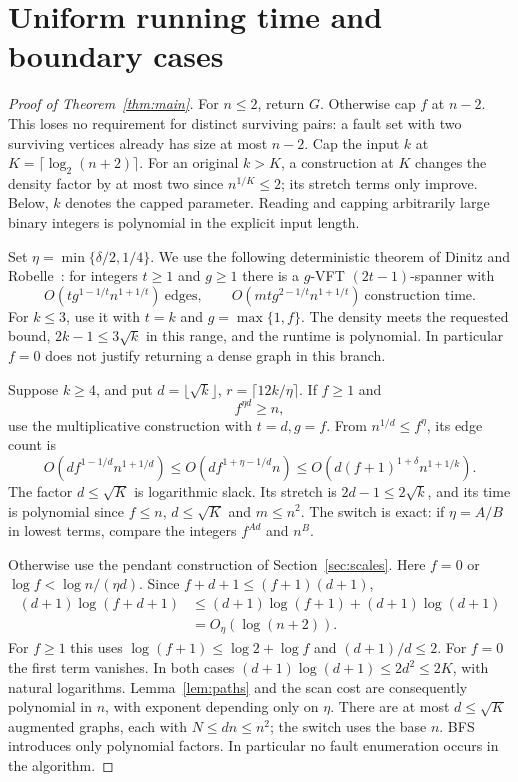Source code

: \documentclass[acmsmall,11pt,screen,nonacm]{acmart}
\begin{document}
\section{Uniform running time and boundary cases}\label{sec:switch}

\begin{proof}[Proof of Theorem~\ref{thm:main}]
For $n\le2$, return $G$. Otherwise cap $f$ at $n-2$. This loses no
requirement for distinct surviving pairs: a fault set with two surviving
vertices already has size at most $n-2$. Cap the input $k$ at
$K=\lceil\log_2(n+2)\rceil$. For an original $k>K$, a construction at
$K$ changes the density factor by at most two since $n^{1/K}\le2$;
its stretch terms only improve. Below, $k$ denotes the capped parameter.
Reading and capping arbitrarily large binary integers is polynomial in
the explicit input length.

Set $\eta=\min\{\delta/2,1/4\}$. We use the following deterministic
theorem of Dinitz and Robelle~\cite[Theorems 2 and 9]{DR20}: for
integers $t\ge1$ and $g\ge1$ there is a $g$-VFT $(2t-1)$-spanner with
\[
 O(tg^{1-1/t}n^{1+1/t})\ \text{edges},\qquad
 O(mt g^{2-1/t}n^{1+1/t})\ \text{construction time}.
\]
For $k\le3$, use it with $t=k$ and $g=\max\{1,f\}$.
The density meets the requested bound, $2k-1\le3\sqrt{k}$ in this
range, and the runtime is polynomial. In particular $f=0$ does not
justify returning a dense graph in this branch.

Suppose $k\ge4$, and put $d=\lfloor\sqrt{k}\rfloor$,
$r=\lceil12k/\eta\rceil$. If $f\ge1$ and
\begin{equation}\label{eq:switch}
 f^{\eta d}\ge n,
\end{equation}
use the multiplicative construction with $t=d,g=f$. From
$n^{1/d}\le f^\eta$, its edge count is
\[
 O(df^{1-1/d}n^{1+1/d})
 \le O(df^{1+\eta-1/d}n)
 \le O(d(f+1)^{1+\delta}n^{1+1/k}).
\]
The factor $d\le\sqrt K$ is logarithmic slack. Its stretch is
$2d-1\le2\sqrt{k}$, and its time is polynomial since $f\le n$,
$d\le\sqrt K$ and $m\le n^2$. The switch is exact: if
$\eta=A/B$ in lowest terms, compare the integers $f^{Ad}$ and $n^B$.

Otherwise use the pendant construction of Section~\ref{sec:scales}.
Here $f=0$ or $\log f<\log n/(\eta d)$. Since
$f+d+1\le(f+1)(d+1)$,
\begin{align*}
 (d+1)\log(f+d+1)
 &\le(d+1)\log(f+1)+(d+1)\log(d+1)\\
 &=O_\eta(\log(n+2)).
\end{align*}
For $f\ge1$ this uses $\log(f+1)\le\log2+\log f$ and
$(d+1)/d\le2$. For $f=0$ the first term vanishes. In both cases
$(d+1)\log(d+1)\le2d^2\le2K$, with natural logarithms.
Lemma~\ref{lem:paths} and the scan cost are consequently polynomial in
$n$, with exponent depending only on $\eta$. There are at most
$d\le\sqrt K$ augmented graphs, each with $N\le dn\le n^2$;
the switch uses the base $n$. BFS introduces only polynomial factors.
In particular no fault enumeration occurs in the algorithm.


\end{proof}
\end{document}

### TASK BRIEF
The records above should be returned exactly; no image belongs in the copy.

### ANSWER AREA
Source code

: \documentclass[acmsmall,11pt,screen,nonacm]{acmart}
\begin{document}
\section{Uniform running time and boundary cases}\label{sec:switch}

\begin{proof}[Proof of Theorem~\ref{thm:main}]
For $n\le2$, return $G$. Otherwise cap $f$ at $n-2$. This loses no
requirement for distinct surviving pairs: a fault set with two surviving
vertices already has size at most $n-2$. Cap the input $k$ at
$K=\lceil\log_2(n+2)\rceil$. For an original $k>K$, a construction at
$K$ changes the density factor by at most two since $n^{1/K}\le2$;
its stretch terms only improve. Below, $k$ denotes the capped parameter.
Reading and capping arbitrarily large binary integers is polynomial in
the explicit input length.

Set $\eta=\min\{\delta/2,1/4\}$. We use the following deterministic
theorem of Dinitz and Robelle~\cite[Theorems 2 and 9]{DR20}: for
integers $t\ge1$ and $g\ge1$ there is a $g$-VFT $(2t-1)$-spanner with
\[
 O(tg^{1-1/t}n^{1+1/t})\ \text{edges},\qquad
 O(mt g^{2-1/t}n^{1+1/t})\ \text{construction time}.
\]
For $k\le3$, use it with $t=k$ and $g=\max\{1,f\}$.
The density meets the requested bound, $2k-1\le3\sqrt{k}$ in this
range, and the runtime is polynomial. In particular $f=0$ does not
justify returning a dense graph in this branch.

Suppose $k\ge4$, and put $d=\lfloor\sqrt{k}\rfloor$,
$r=\lceil12k/\eta\rceil$. If $f\ge1$ and
\begin{equation}\label{eq:switch}
 f^{\eta d}\ge n,
\end{equation}
use the multiplicative construction with $t=d,g=f$. From
$n^{1/d}\le f^\eta$, its edge count is
\[
 O(df^{1-1/d}n^{1+1/d})
 \le O(df^{1+\eta-1/d}n)
 \le O(d(f+1)^{1+\delta}n^{1+1/k}).
\]
The factor $d\le\sqrt K$ is logarithmic slack. Its stretch is
$2d-1\le2\sqrt{k}$, and its time is polynomial since $f\le n$,
$d\le\sqrt K$ and $m\le n^2$. The switch is exact: if
$\eta=A/B$ in lowest terms, compare the integers $f^{Ad}$ and $n^B$.

Otherwise use the pendant construction of Section~\ref{sec:scales}.
Here $f=0$ or $\log f<\log n/(\eta d)$. Since
$f+d+1\le(f+1)(d+1)$,
\begin{align*}
 (d+1)\log(f+d+1)
 &\le(d+1)\log(f+1)+(d+1)\log(d+1)\\
 &=O_\eta(\log(n+2)).
\end{align*}
For $f\ge1$ this uses $\log(f+1)\le\log2+\log f$ and
$(d+1)/d\le2$. For $f=0$ the first term vanishes. In both cases
$(d+1)\log(d+1)\le2d^2\le2K$, with natural logarithms.
Lemma~\ref{lem:paths} and the scan cost are consequently polynomial in
$n$, with exponent depending only on $\eta$. There are at most
$d\le\sqrt K$ augmented graphs, each with $N\le dn\le n^2$;
the switch uses the base $n$. BFS introduces only polynomial factors.
In particular no fault enumeration occurs in the algorithm.


\end{proof}
\end{document}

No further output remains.